- Task details -
Hunt through the entries for the word "shields" and copy each line in which it appears.

- The data -

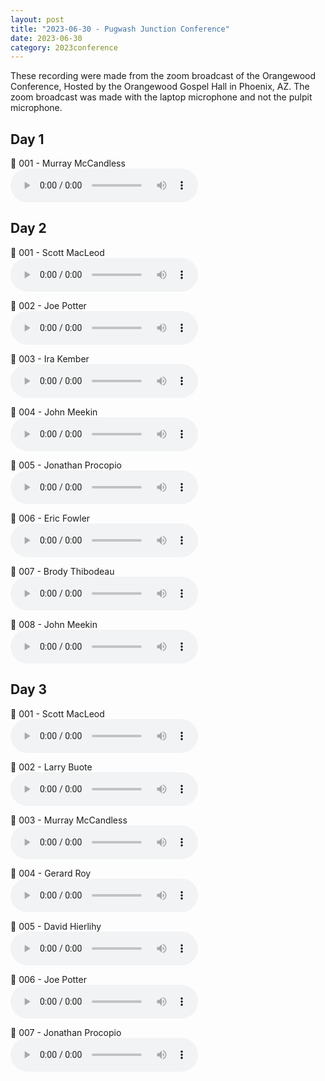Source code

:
 ```yaml
---
layout: post
title: "2023-06-30 - Pugwash Junction Conference"
date: 2023-06-30
category: 2023conference
---
```


These recording were made from the zoom broadcast of the Orangewood Conference, Hosted by the Orangewood Gospel Hall in Phoenix, AZ. The zoom broadcast was made with the laptop microphone and not the pulpit microphone.

## Day 1

<p>
🎵 001 - Murray McCandless <br>
<audio controls>
  <source src="https://archive.org/download/2023-gospel-conference-audio/2023-06-30%20-%20Pugwash%20Junction%20Conference/2023%20Pugwash%20Junction%20Conference%20-%20Day%200%20-%20001%20-%20Murray%20McCandless.mp3" type="audio/mpeg">
  Your browser does not support the audio element.
</audio>
</p>

## Day 2

<p>
🎵 001 - Scott MacLeod <br>
<audio controls>
  <source src="https://archive.org/download/2023-gospel-conference-audio/2023-06-30%20-%20Pugwash%20Junction%20Conference/2023%20Pugwash%20Junction%20Conference%20-%20Day%201%20-%20001%20-%20Scott%20MacLeod.mp3" type="audio/mpeg">
  Your browser does not support the audio element.
</audio>
</p>
🎵 002 - Joe Potter <br>
<audio controls>
  <source src="https://archive.org/download/2023-gospel-conference-audio/2023-06-30%20-%20Pugwash%20Junction%20Conference/2023%20Pugwash%20Junction%20Conference%20-%20Day%201%20-%20002%20-%20Joe%20Potter.mp3" type="audio/mpeg">
  Your browser does not support the audio element.
</audio>
</p>
🎵 003 - Ira Kember <br>
<audio controls>
  <source src="https://archive.org/download/2023-gospel-conference-audio/2023-06-30%20-%20Pugwash%20Junction%20Conference/2023%20Pugwash%20Junction%20Conference%20-%20Day%201%20-%20003%20-%20Ira%20Kember.mp3" type="audio/mpeg">
  Your browser does not support the audio element.
</audio>
</p>
🎵 004 - John Meekin <br>
<audio controls>
  <source src="https://archive.org/download/2023-gospel-conference-audio/2023-06-30%20-%20Pugwash%20Junction%20Conference/2023%20Pugwash%20Junction%20Conference%20-%20Day%201%20-%20004%20-%20John%20Meekin.mp3" type="audio/mpeg">
  Your browser does not support the audio element.
</audio>
</p>
🎵 005 - Jonathan Procopio <br>
<audio controls>
  <source src="https://archive.org/download/2023-gospel-conference-audio/2023-06-30%20-%20Pugwash%20Junction%20Conference/2023%20Pugwash%20Junction%20Conference%20-%20Day%201%20-%20005%20-%20Jonathan%20Procopio.mp3" type="audio/mpeg">
  Your browser does not support the audio element.
</audio>
</p>
🎵 006 - Eric Fowler <br>
<audio controls>
  <source src="https://archive.org/download/2023-gospel-conference-audio/2023-06-30%20-%20Pugwash%20Junction%20Conference/2023%20Pugwash%20Junction%20Conference%20-%20Day%201%20-%20006%20-%20Eric%20Fowler.mp3" type="audio/mpeg">
  Your browser does not support the audio element.
</audio>
</p>
🎵 007 - Brody Thibodeau <br>
<audio controls>
  <source src="https://archive.org/download/2023-gospel-conference-audio/2023-06-30%20-%20Pugwash%20Junction%20Conference/2023%20Pugwash%20Junction%20Conference%20-%20Day%201%20-%20007%20-%20Brody%20Thibodeau.mp3" type="audio/mpeg">
  Your browser does not support the audio element.
</audio>
</p>
🎵 008 - John Meekin <br>
<audio controls>
  <source src="https://archive.org/download/2023-gospel-conference-audio/2023-06-30%20-%20Pugwash%20Junction%20Conference/2023%20Pugwash%20Junction%20Conference%20-%20Day%201%20-%20008%20-%20John%20Meekin.mp3" type="audio/mpeg">
  Your browser does not support the audio element.
</audio>
</p>

## Day 3

<p>
🎵 001 - Scott MacLeod <br>
<audio controls>
  <source src="https://archive.org/download/2023-gospel-conference-audio/2023-06-30%20-%20Pugwash%20Junction%20Conference/2023%20Pugwash%20Junction%20Conference%20-%20Day%202%20-%20001%20-%20Scott%20MacLeod.mp3" type="audio/mpeg">
  Your browser does not support the audio element.
</audio>
</p>
🎵 002 - Larry Buote <br>
<audio controls>
  <source src="https://archive.org/download/2023-gospel-conference-audio/2023-06-30%20-%20Pugwash%20Junction%20Conference/2023%20Pugwash%20Junction%20Conference%20-%20Day%202%20-%20002%20-%20Larry%20Buote.mp3" type="audio/mpeg">
  Your browser does not support the audio element.
</audio>
</p>
🎵 003 - Murray McCandless <br>
<audio controls>
  <source src="https://archive.org/download/2023-gospel-conference-audio/2023-06-30%20-%20Pugwash%20Junction%20Conference/2023%20Pugwash%20Junction%20Conference%20-%20Day%202%20-%20003%20-%20Murray%20McCandless.mp3" type="audio/mpeg">
  Your browser does not support the audio element.
</audio>
</p>
🎵 004 - Gerard Roy <br>
<audio controls>
  <source src="https://archive.org/download/2023-gospel-conference-audio/2023-06-30%20-%20Pugwash%20Junction%20Conference/2023%20Pugwash%20Junction%20Conference%20-%20Day%202%20-%20004%20-%20Gerard%20Roy.mp3" type="audio/mpeg">
  Your browser does not support the audio element.
</audio>
</p>
🎵 005 - David Hierlihy <br>
<audio controls>
  <source src="https://archive.org/download/2023-gospel-conference-audio/2023-06-30%20-%20Pugwash%20Junction%20Conference/2023%20Pugwash%20Junction%20Conference%20-%20Day%202%20-%20005%20-%20David%20Hierlihy.mp3" type="audio/mpeg">
  Your browser does not support the audio element.
</audio>
</p>
🎵 006 - Joe Potter <br>
<audio controls>
  <source src="https://archive.org/download/2023-gospel-conference-audio/2023-06-30%20-%20Pugwash%20Junction%20Conference/2023%20Pugwash%20Junction%20Conference%20-%20Day%202%20-%20006%20-%20Joe%20Potter.mp3" type="audio/mpeg">
  Your browser does not support the audio element.
</audio>
</p>
🎵 007 - Jonathan Procopio <br>
<audio controls>
  <source src="https://archive.org/download/2023-gospel-conference-audio/2023-06-30%20-%20Pugwash%20Junction%20Conference/2023%20Pugwash%20Junction%20Conference%20-%20Day%202%20-%20007%20-%20Jonathan%20Procopio.mp3" type="audio/mpeg">
  Your browser does not support the audio element.
</audio>
</p>
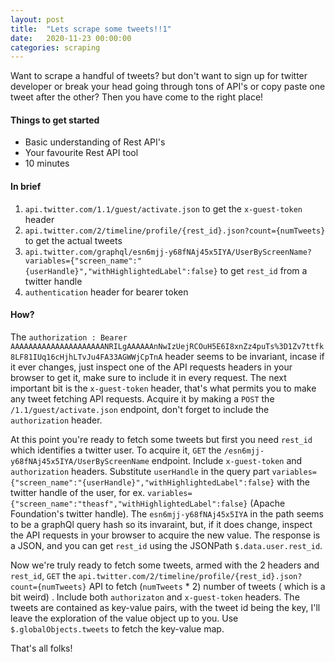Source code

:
 ```yaml
---
layout: post
title:  "Lets scrape some tweets!!1"
date:   2020-11-23 00:00:00
categories: scraping
---
```


Want to scrape a handful of tweets? but don't want to sign up for twitter developer or break your head going through tons of API's or copy paste one tweet after the other? Then you have come to the right place!

#### Things to get started
- Basic understanding of Rest API's
- Your favourite Rest API tool
- 10 minutes

#### In brief
1. `api.twitter.com/1.1/guest/activate.json` to get the `x-guest-token` header
2. `api.twitter.com/2/timeline/profile/{rest_id}.json?count={numTweets}` to get the actual tweets
3. `api.twitter.com/graphql/esn6mjj-y68fNAj45x5IYA/UserByScreenName?variables={"screen_name":"{userHandle}","withHighlightedLabel":false}` to get `rest_id` from a twitter handle
4. `authentication` header for bearer token

#### How?
The `authorization : Bearer AAAAAAAAAAAAAAAAAAAAANRILgAAAAAAnNwIzUejRCOuH5E6I8xnZz4puTs%3D1Zv7ttfk8LF81IUq16cHjhLTvJu4FA33AGWWjCpTnA` header seems to be invariant, incase if it ever changes, just inspect one of the API requests headers in your browser to get it, make sure to include it in every request. The next important bit is the `x-guest-token` header, that's what permits you to make any tweet fetching API requests. Acquire it by making a `POST` the `/1.1/guest/activate.json` endpoint, don't forget to include the `authorization` header.

 At this point you're ready to fetch some tweets but first you need `rest_id` which identifies a twitter user. To acquire it, `GET` the `/esn6mjj-y68fNAj45x5IYA/UserByScreenName` endpoint. Include `x-guest-token` and `authorization` headers. Substitute `userHandle` in the query part `variables={"screen_name":"{userHandle}","withHighlightedLabel":false}` with the twitter handle of the user, for ex. `variables={"screen_name":"theasf","withHighlightedLabel":false}` (Apache Foundation's twitter handle). The `esn6mjj-y68fNAj45x5IYA` in the path seems to be a graphQl query hash so its invaraint, but, if it does change, inspect the API requests in your browser to acquire the new value. The response is a JSON, and you can get `rest_id` using the JSONPath `$.data.user.rest_id`.

Now we're truly ready to fetch some tweets, armed with the 2 headers and `rest_id`, `GET` the `api.twitter.com/2/timeline/profile/{rest_id}.json?count={numTweets}` API to fetch (`numTweets` * 2) number of tweets ( which is a bit weird) . Include both `authorizaton` and `x-guest-token` headers. The tweets are contained as key-value pairs, with the tweet id being the key, I'll leave the exploration of the value object up to you. Use `$.globalObjects.tweets` to fetch the key-value map. 

That's all folks!

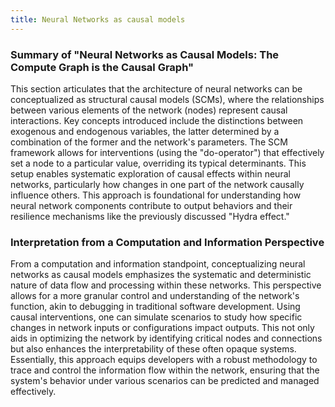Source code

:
 ```yaml
---
title: Neural Networks as causal models
---
```

### Summary of "Neural Networks as Causal Models: The Compute Graph is the Causal Graph"

This section articulates that the architecture of neural networks can be conceptualized as structural causal models (SCMs), where the relationships between various elements of the network (nodes) represent causal interactions. Key concepts introduced include the distinctions between exogenous and endogenous variables, the latter determined by a combination of the former and the network's parameters. The SCM framework allows for interventions (using the "do-operator") that effectively set a node to a particular value, overriding its typical determinants. This setup enables systematic exploration of causal effects within neural networks, particularly how changes in one part of the network causally influence others. This approach is foundational for understanding how neural network components contribute to output behaviors and their resilience mechanisms like the previously discussed "Hydra effect."

### Interpretation from a Computation and Information Perspective

From a computation and information standpoint, conceptualizing neural networks as causal models emphasizes the systematic and deterministic nature of data flow and processing within these networks. This perspective allows for a more granular control and understanding of the network's function, akin to debugging in traditional software development. Using causal interventions, one can simulate scenarios to study how specific changes in network inputs or configurations impact outputs. This not only aids in optimizing the network by identifying critical nodes and connections but also enhances the interpretability of these often opaque systems. Essentially, this approach equips developers with a robust methodology to trace and control the information flow within the network, ensuring that the system's behavior under various scenarios can be predicted and managed effectively.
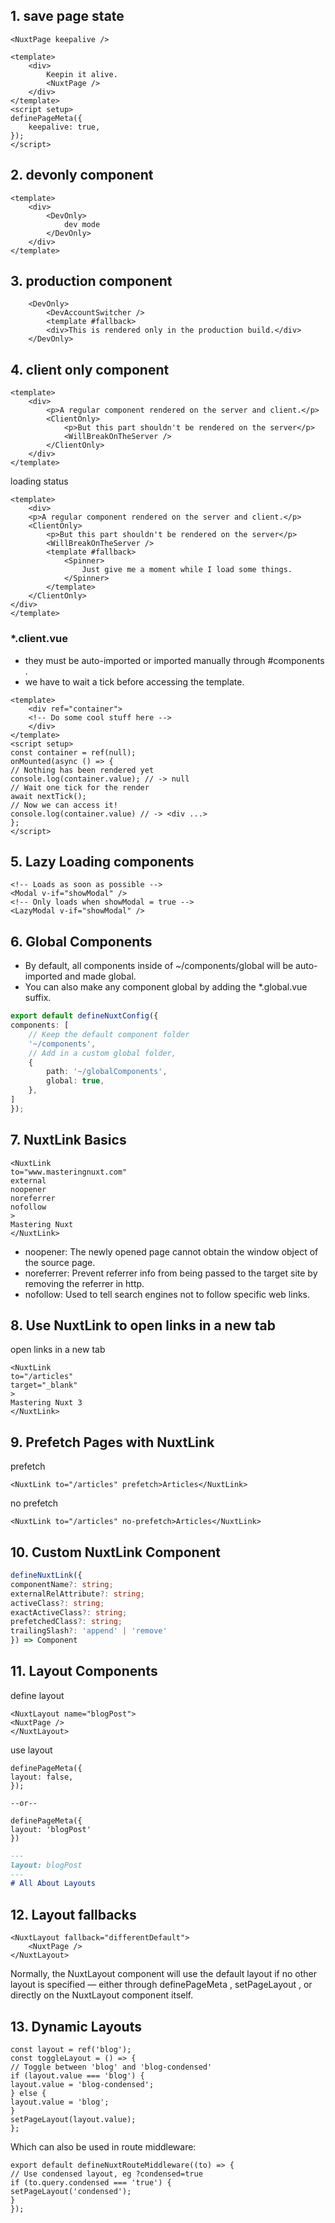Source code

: 
## 1. save page state

```vue
<NuxtPage keepalive />
```

```vue
<template>
	<div>
		Keepin it alive.
		<NuxtPage />
	</div>
</template>
<script setup>
definePageMeta({
	keepalive: true,
});
</script>
```

## 2. devonly component

```vue
<template>
	<div>
		<DevOnly>
			dev mode
		</DevOnly>
	</div>
</template>
```

## 3. production component

```vue
	<DevOnly>
		<DevAccountSwitcher />
		<template #fallback>
		<div>This is rendered only in the production build.</div>
	</DevOnly>
```

## 4. client only component

```vue
<template>
	<div>
		<p>A regular component rendered on the server and client.</p>
		<ClientOnly>
			<p>But this part shouldn't be rendered on the server</p>
			<WillBreakOnTheServer />
		</ClientOnly>
	</div>
</template>
```

loading status

```vue
<template>
	<div>
	<p>A regular component rendered on the server and client.</p>
	<ClientOnly>
		<p>But this part shouldn't be rendered on the server</p>
		<WillBreakOnTheServer />
		<template #fallback>
			<Spinner>
				Just give me a moment while I load some things.
			</Spinner>
		</template>
	</ClientOnly>
</div>
</template>
```

 ### \*\.client.vue
 - they must be auto-imported or imported manually through #components .
 - we have to wait a tick before accessing the template.

```vue
<template>
	<div ref="container">
	<!-- Do some cool stuff here -->
	</div>
</template>
<script setup>
const container = ref(null);
onMounted(async () => {
// Nothing has been rendered yet
console.log(container.value); // -> null
// Wait one tick for the render
await nextTick();
// Now we can access it!
console.log(container.value) // -> <div ...>
};
</script>
```

## 5. Lazy Loading components

```vue
<!-- Loads as soon as possible -->
<Modal v-if="showModal" />
<!-- Only loads when showModal = true -->
<LazyModal v-if="showModal" />
```

## 6. Global Components

- By default, all components inside of ~/components/global will be auto-imported and made global.
- You can also make any component global by adding the \*\.global.vue suffix.

```ts
export default defineNuxtConfig({
components: [
	// Keep the default component folder
	'~/components',
	// Add in a custom global folder,
	{
		path: '~/globalComponents',
		global: true,
	},
]
});
```

## 7. NuxtLink Basics

```vue
<NuxtLink
to="www.masteringnuxt.com"
external
noopener
noreferrer
nofollow
>
Mastering Nuxt
</NuxtLink>
```

- noopener: The newly opened page cannot obtain the window object of the source page.
- noreferrer: Prevent referrer info from being passed to the target site by removing the referrer in http.
- nofollow: Used to tell search engines not to follow specific web links.

## 8. Use NuxtLink to open links in a new tab

open links in a new tab

```vue
<NuxtLink
to="/articles"
target="_blank"
>
Mastering Nuxt 3
</NuxtLink>
```

## 9. Prefetch Pages with NuxtLink

prefetch

```vue
<NuxtLink to="/articles" prefetch>Articles</NuxtLink>
```

no prefetch

```vue
<NuxtLink to="/articles" no-prefetch>Articles</NuxtLink>
```

## 10. Custom NuxtLink Component

```ts
defineNuxtLink({
componentName?: string;
externalRelAttribute?: string;
activeClass?: string;
exactActiveClass?: string;
prefetchedClass?: string;
trailingSlash?: 'append' | 'remove'
}) => Component
```

## 11. Layout Components

define layout

```vue
<NuxtLayout name="blogPost">
<NuxtPage />
</NuxtLayout>
```

use layout

```vue
definePageMeta({
layout: false,
});

--or--

definePageMeta({
layout: 'blogPost'
})
```

```md
---
layout: blogPost
---
# All About Layouts
```

## 12. Layout fallbacks

```vue
<NuxtLayout fallback="differentDefault">
    <NuxtPage />
</NuxtLayout>
```

Normally, the NuxtLayout component will use the default layout if no other layout is
specified — either through definePageMeta , setPageLayout , or directly on the
NuxtLayout component itself.


## 13. Dynamic Layouts

```vue
const layout = ref('blog');
const toggleLayout = () => {
// Toggle between 'blog' and 'blog-condensed'
if (layout.value === 'blog') {
layout.value = 'blog-condensed';
} else {
layout.value = 'blog';
}
setPageLayout(layout.value);
};
```

Which can also be used in route middleware:

```vue
export default defineNuxtRouteMiddleware((to) => {
// Use condensed layout, eg ?condensed=true
if (to.query.condensed === 'true') {
setPageLayout('condensed');
}
});
```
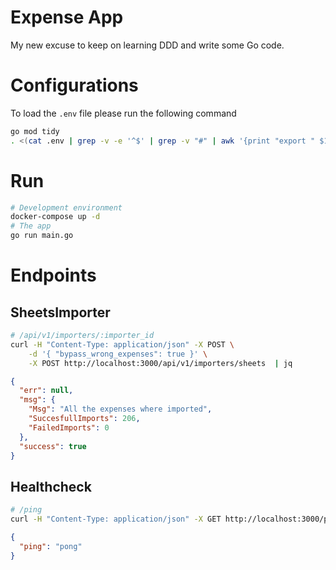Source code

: # Expense App
My new excuse to keep on learning DDD and write some Go code.


# Configurations
To load the `.env` file please run the following command 
```sh
go mod tidy
. <(cat .env | grep -v -e '^$' | grep -v "#" | awk '{print "export " $1}')
```

# Run 
```sh
# Development environment
docker-compose up -d
# The app
go run main.go
```

# Endpoints

## SheetsImporter
```sh
# /api/v1/importers/:importer_id
curl -H "Content-Type: application/json" -X POST \
    -d '{ "bypass_wrong_expenses": true }' \
    -X POST http://localhost:3000/api/v1/importers/sheets  | jq
```
```json
{
  "err": null,
  "msg": {
    "Msg": "All the expenses where imported",
    "SuccesfullImports": 206,
    "FailedImports": 0
  },
  "success": true
}
```

## Healthcheck
```sh
# /ping
curl -H "Content-Type: application/json" -X GET http://localhost:3000/ping | jq
```
```json
{
  "ping": "pong"
}
```
   
   
   
   
   
   
   
   

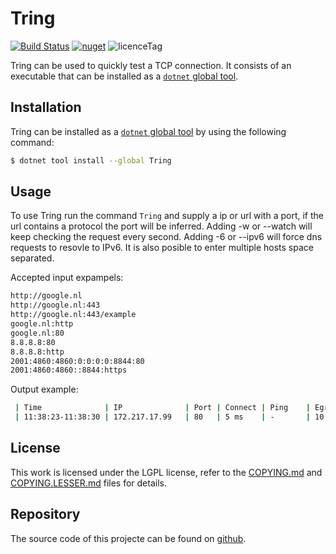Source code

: # Tring

[![Build Status](https://dev.azure.com/basbossink0470/Tring/_apis/build/status/hightechict.Tring?branchName=develop)](https://dev.azure.com/basbossink0470/Tring/_build/latest?definitionId=2&branchName=develop)
[![nuget](https://img.shields.io/nuget/v/Tring)](https://www.nuget.org/packages/tring/)
![licenceTag](https://img.shields.io/github/license/hightechict/Tring.svg)

Tring can be used to quickly test a TCP connection.
It consists of an executable that can be installed as a [`dotnet` global tool][globalTool].

## Installation

Tring can be installed as a [`dotnet` global tool][globalTool] by using the following command:

```bash
$ dotnet tool install --global Tring
```

## Usage

To use Tring run the command `Tring` and supply a ip or url with a port, if the url contains a protocol the port will be inferred.
Adding -w or --watch will keep checking the request every second.
Adding -6 or --ipv6 will force dns requests to resovle to IPv6.
It is also posible to enter multiple hosts space separated. 

Accepted input expampels:
```bash
http://google.nl
http://google.nl:443
http://google.nl:443/example
google.nl:http
google.nl:80
8.8.8.8:80
8.8.8.8:http
2001:4860:4860:0:0:0:0:8844:80 
2001:4860:4860::8844:https 
```

Output example:

```bash
 | Time              | IP              | Port | Connect | Ping    | Egress          | Protocol | Hostname
 | 11:38:23-11:38:30 | 172.217.17.99   | 80   | 5 ms    | -       | 10.100.100.199  | http     | google.nl
```

## License

This work is licensed under the LGPL license, refer to the [COPYING.md][license] and [COPYING.LESSER.md][licenseExtension] files for details.

## Repository

The source code of this projecte can be found on [github](https://github.com/hightechict/Tring).

[license]: https://raw.githubusercontent.com/hightechict/Tring/develop/COPYING
[licenseExtension]: https://raw.githubusercontent.com/hightechict/Tring/develop/COPYING.LESSER
[globalTool]: https://docs.microsoft.com/en-us/dotnet/core/tools/global-tools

- Your response -
[![nuget](https://img.shields.io/nuget/v/Tring)](https://www.nuget.org/packages/tring/)
![licenceTag](https://img.shields.io/github/license/hightechict/Tring.svg)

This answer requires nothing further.